(no subject)

Feb 06, 2004 01:15

It is so hard to be a black jewish gay. Not that I know any, iI just think it would suck. hard.

Well I live in springfield now for all of you non-believers that don't follow my ever move. damn you, all to hell. Well it is fun, and exciting and all that jazz... not really, I hate every moment I am alive, every part of me and every inch of space I take up. It sucks, not because I live down there. mostly because I hate life and everything about it. What is the point to life? to get a job and work your whole life? I mean college kids pay an ass load of money just to learn to get a job, so they can work the rest of their lives? I don't get it. But until I win the lotto or fuck some supermodel that gives me money for sex on a regular basis, I will continue on. that's life, it throws shit at you and you must learn to throw it back. I think I will start doing drugs? not that i want to just that I am so bored with my life and how I live it that doing drugs it could still be bad I just wouldn't remember. I have good friends down there, I think at times that most of them don't like me or get sick of me after a couple days. but its cool, I get sick of myself after a while too.

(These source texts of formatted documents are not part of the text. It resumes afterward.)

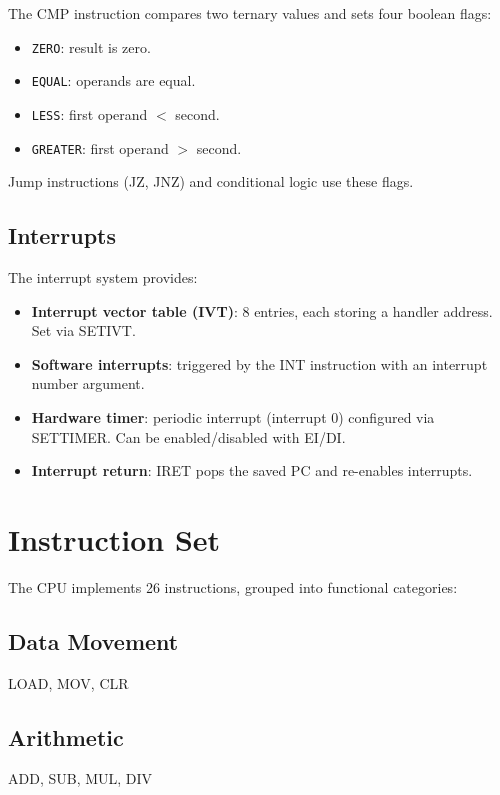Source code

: \documentclass[11pt,a4paper]{article}
\begin{document}
The CMP instruction compares two ternary values and sets four boolean flags:
\begin{itemize}
  \item \texttt{ZERO}: result is zero.
  \item \texttt{EQUAL}: operands are equal.
  \item \texttt{LESS}: first operand $<$ second.
  \item \texttt{GREATER}: first operand $>$ second.
\end{itemize}
Jump instructions (JZ, JNZ) and conditional logic use these flags.

\subsection{Interrupts}

The interrupt system provides:

\begin{itemize}
  \item \textbf{Interrupt vector table (IVT)}: 8 entries, each storing a
        handler address.  Set via SETIVT.
  \item \textbf{Software interrupts}: triggered by the INT instruction with an
        interrupt number argument.
  \item \textbf{Hardware timer}: periodic interrupt (interrupt 0) configured
        via SETTIMER.  Can be enabled/disabled with EI/DI.
  \item \textbf{Interrupt return}: IRET pops the saved PC and re-enables
        interrupts.
\end{itemize}

\section{Instruction Set}
\label{sec:isa}

The CPU implements 26 instructions, grouped into functional categories:

\subsection{Data Movement}
LOAD, MOV, CLR

\subsection{Arithmetic}
ADD, SUB, MUL, DIV
\end{document}
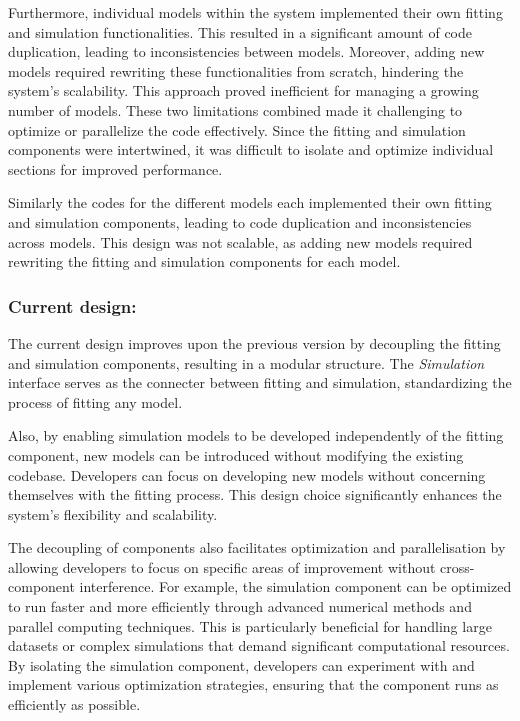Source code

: Furthermore, individual models within the system implemented their own fitting and simulation functionalities. This resulted in a 
significant amount of code duplication, leading to inconsistencies between models. Moreover, adding new models required rewriting 
these functionalities from scratch, hindering the system's scalability. This approach proved inefficient for managing a growing number 
of models. These two limitations combined made it challenging to optimize or parallelize the code effectively. Since the fitting and 
simulation components were intertwined, it was difficult to isolate and optimize individual sections for improved performance.

\medskip

Similarly the codes for the different models each implemented their own fitting and simulation
components, leading to code duplication and inconsistencies across models. This design was not
scalable, as adding new models required rewriting the fitting and simulation components for each
model.

\subsubsection*{Current design:}

The current design improves upon the previous version by decoupling the fitting and 
simulation components, resulting in a modular structure. The \textit{Simulation} interface serves
 as the connecter between fitting and simulation, standardizing the process of fitting 
 any model.

\medskip

Also, by enabling simulation models to be developed independently of the fitting component, 
new models can be introduced without modifying the existing codebase. Developers can 
focus on developing new models without concerning themselves with the fitting process. 
This design choice significantly enhances the system's flexibility and scalability.

\medskip

The decoupling of components also facilitates optimization and 
parallelisation by allowing developers to focus on specific areas of improvement without
cross-component interference. For example, the simulation component can be optimized to
run faster and more efficiently through advanced numerical methods and parallel 
computing techniques. This is particularly beneficial for handling large datasets or complex simulations that demand significant 
computational resources. By isolating the simulation component, developers can experiment with and implement various optimization strategies, 
ensuring that the component runs as efficiently as possible.

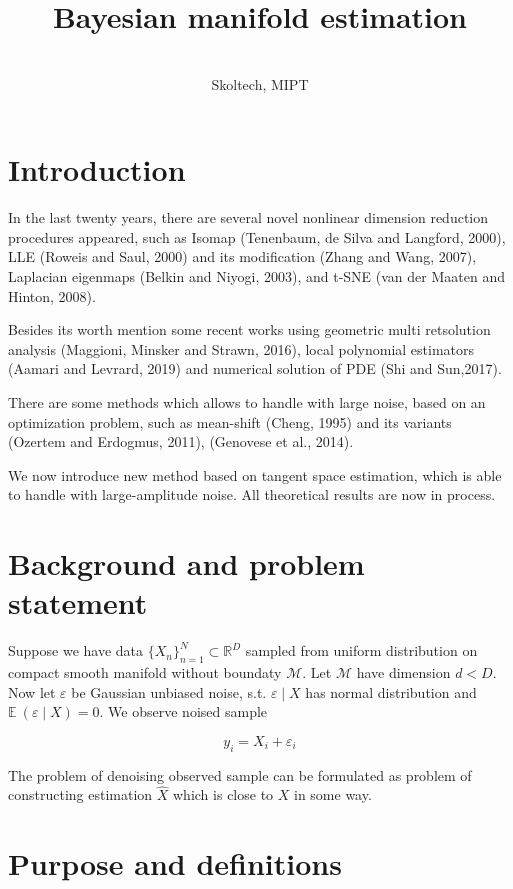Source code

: \documentclass[tablecaption=bottom,wcp]{jmlr} %
\title[Bayesian manifold estimation]{Bayesian manifold estimation}
\author{\Name{Busovikov Vladimir}\\
  \addr Skoltech, MIPT}
\begin{document}
\maketitle


\section{Introduction}

In the last twenty years, there are  several novel nonlinear dimension reduction procedures appeared, such
as Isomap (Tenenbaum, de Silva and Langford, 2000), LLE (Roweis and Saul, 2000) and its modification (Zhang and Wang, 2007), Laplacian eigenmaps (Belkin and Niyogi, 2003), and t-SNE (van der Maaten and Hinton, 2008).

Besides its worth mention some recent works using  geometric multi retsolution analysis (Maggioni, Minsker and Strawn, 2016), local polynomial estimators (Aamari and Levrard, 2019) and numerical solution of PDE (Shi and Sun,2017).


There are some methods which allows to handle with large noise, based on an optimization problem, such as mean-shift (Cheng, 1995) and its variants (Ozertem and Erdogmus, 2011), (Genovese et al., 2014).

We now introduce new method based on tangent space estimation, which is able to handle with large-amplitude noise. All theoretical results are now in process.


\section{Background and problem statement}

Suppose we have data $\{X_n\}_{n=1}^N \subset \mathbb{R}^D$ sampled from uniform distribution on compact smooth manifold without boundaty $\mathcal{M}$. Let $\mathcal{M}$ have dimension $d < D$. Now let $\varepsilon$ be Gaussian unbiased noise, s.t. $\varepsilon \mid X$ has normal distribution and $\mathbb{E} \ (\varepsilon \mid X) = 0$. We observe noised sample

$$ y_i = X_i + \varepsilon_i$$

The problem of denoising observed sample can be formulated as problem of constructing estimation $\hat X$ which is close to $X$ in some way.

\section{Purpose and definitions}
\end{document}
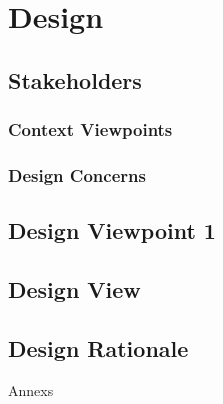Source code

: \documentclass{article}
\begin{document}
\section{Design}

\subsection{Stakeholders}
\subsubsection{Context Viewpoints}
\subsubsection{Design Concerns}

\subsection{Design Viewpoint 1}
\subsection{Design View}

\subsection{Design Rationale}

Annexs
\end{document}
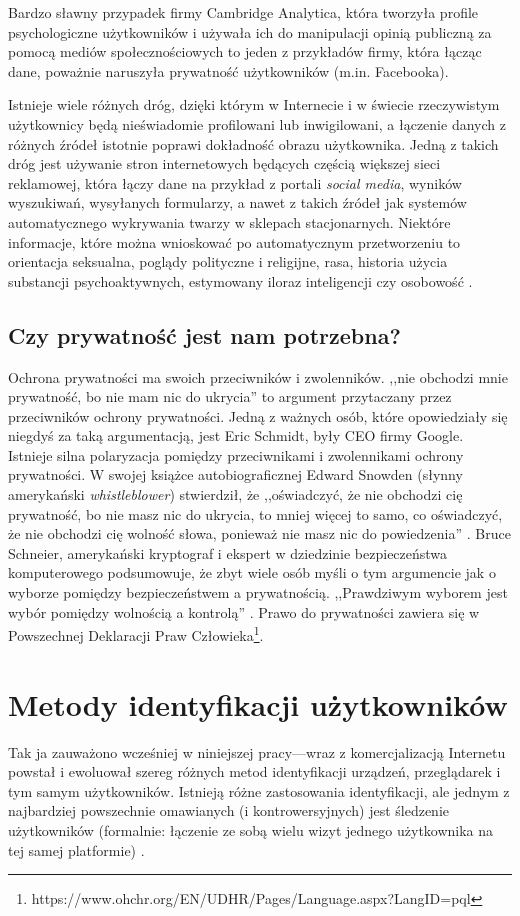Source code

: Bardzo sławny przypadek firmy Cambridge Analytica, która tworzyła profile
psychologiczne użytkowników i używała ich do manipulacji opinią publiczną za
pomocą mediów społecznościowych to jeden z przykładów firmy, która łącząc dane,
poważnie naruszyła prywatność użytkowników (m.in. Facebooka).

Istnieje wiele różnych dróg, dzięki którym w Internecie i w świecie rzeczywistym
użytkownicy będą nieświadomie profilowani lub inwigilowani, a łączenie danych z
różnych źródeł istotnie poprawi dokładność obrazu użytkownika. Jedną z takich
dróg jest używanie stron internetowych będących częścią większej sieci
reklamowej, która łączy dane na przykład z portali \emph{social media}, wyników
wyszukiwań, wysyłanych formularzy, a nawet z takich źródeł jak systemów
automatycznego wykrywania twarzy w sklepach stacjonarnych. Niektóre informacje,
które można wnioskować po automatycznym przetworzeniu to orientacja seksualna,
poglądy polityczne i religijne, rasa, historia użycia substancji
psychoaktywnych, estymowany iloraz inteligencji czy osobowość
\cite{kosinski2013private}.

\subsection{Czy prywatność jest nam potrzebna?}
Ochrona prywatności ma swoich przeciwników i zwolenników. ,,nie obchodzi mnie
prywatność, bo nie mam nic do ukrycia'' to argument przytaczany przez
przeciwników ochrony prywatności. Jedną z ważnych osób, które opowiedziały się
niegdyś za taką argumentacją, jest Eric Schmidt, były CEO firmy Google. Istnieje
silna polaryzacja pomiędzy przeciwnikami i zwolennikami ochrony prywatności. W
swojej książce autobiograficznej Edward Snowden (słynny amerykański
\emph{whistleblower}) stwierdził, że ,,oświadczyć, że nie obchodzi cię
prywatność, bo nie masz nic do ukrycia, to mniej więcej to samo, co oświadczyć,
że nie obchodzi cię wolność słowa, ponieważ nie masz nic do powiedzenia''
\cite{snowden2019pamiec}. Bruce Schneier, amerykański kryptograf i ekspert w
dziedzinie bezpieczeństwa komputerowego podsumowuje, że zbyt wiele osób myśli o
tym argumencie jak o wyborze pomiędzy bezpieczeństwem a prywatnością.
,,Prawdziwym wyborem jest wybór pomiędzy wolnością a kontrolą''
\cite{schneier2006eternal}. Prawo do prywatności zawiera się w Powszechnej
Deklaracji Praw
Człowieka\footnote{https://www.ohchr.org/EN/UDHR/Pages/Language.aspx?LangID=pql}.

\section{Metody identyfikacji użytkowników}
Tak ja zauważono wcześniej w niniejszej pracy---wraz z komercjalizacją Internetu
powstał i ewoluował szereg różnych metod identyfikacji urządzeń, przeglądarek i
tym samym użytkowników. Istnieją różne zastosowania identyfikacji, ale jednym z
najbardziej powszechnie omawianych (i kontrowersyjnych) jest śledzenie
użytkowników (formalnie: łączenie ze sobą wielu wizyt jednego użytkownika na tej
samej platformie) \cite[s. 3]{al2020too}.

I think i'm kind of a dick, I can just be mean to people and really not know why? It's like sub concensely I want people to hate me. I told heather when we started going out that I was a dick and I would do things to push us apart. that I didn't know why I did, i just do. Well at least I told her the truth? ohh well I try to work on it but i'm not very good at it.

So I like this girl, but I don't know why? I never liked her before until a couple weeks ago, and It kind of hit me. I was like wow! I really like her. and then i was like why? I still don't know and I could never make it work. She would never see me that way. We could never date unless she started it, like came up to me ad made it real ovious, and i would have to be sober. If we kissed at a party I wouldn't be like no no it's the beer. or at least that is what I would tell myself. hmm is it possiable to be loud and crazy and funny just to cover up how shy you really are? that doesn't make sense but I think it can happen.

So the moral of this is, If someone is a good friend to you and treats you well, tell them, make sure they know they are loved. and two if you like someone and want to date them, tell me err I mean tell them, live is too short to play games like that. on a side note if you like someone you can tell me and I will make sure they know is some suttle way. Yea so bye.

P.S. I feel cocky, that is my mood. If you don't get it call me and I will explain.